Page 3: Top-down committment - The Corus Academy
Implementation is the process of putting plans into action. Having a belief that CI is the way forward is good but the next step is to create the means to achieve it. To implement CI in a consistent way across Corus' four divisions which contain over 20 different units and functions, co-ordination was required from the top.
A 'virtual' Corus Academy was set up in April 2005, led by a steering group of executive directors, together with a smaller Implementation Group. The Academy provided an enabling structure combining technology, experience and expertise. This encouraged an open learning environment, based on sharing best practice and maximising the use of common approaches. The Academy is split into five work areas.
As Corus is a global company, it needs to communicate internationally and this is where virtual learning is helpful. Examples of best practice can be conveyed in electronic format and shared in databases across the entire organisation. For example, a Corus plant in the Netherlands or UK can learn from the practice of improvements in similar processes in Canada or the United States. CI activities at the Duffel aluminium products plant in Belgium learnt how to more effectively remove waste from the Cap-de-la-Madelaine plant in Canada.
The Academy provides a means of sharing knowledge. Best practice leads to common methods across the businesses. In this way Corus has become a learning organisation. Constant improvements are made through the sharing of ideas across the entire company. There should be no barriers to contact. Learning at Corus, and hence CI, comes from using common language and common tools and sharing best practice and standards.

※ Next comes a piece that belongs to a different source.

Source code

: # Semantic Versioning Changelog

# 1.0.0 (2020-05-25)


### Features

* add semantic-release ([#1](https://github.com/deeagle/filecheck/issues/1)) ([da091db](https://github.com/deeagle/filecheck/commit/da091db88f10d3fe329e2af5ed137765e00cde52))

Learning within the company is achieved through opening communication channels. It also occurs from encouraging everyone to become involved by suggesting and applying changes. This is best achieved when a shared language is used to discuss issues. There are common tools, such as shared databases. In addition, all parts of Corus work together to share examples of best practice. This is so that common approaches can be developed, with best practice being regularly updated in line with improvements.
Corus saw that training was the underlying imperative which would drive the CI process. There was a need to train senior managers to raise awareness and to develop a team of CI coaches to bring about the required changes. An initial target of 250 CI coaches was set across the company as a whole, who in turn would provide the training for the entire workforce to ensure effective implementation.
The lead role in training was placed in the newly formed department of Corporate Training and Learning. This was a central function created to assist the effective implementation of corporate initiatives. In April 2005, the Academy was launched and CI began in earnest at Corus.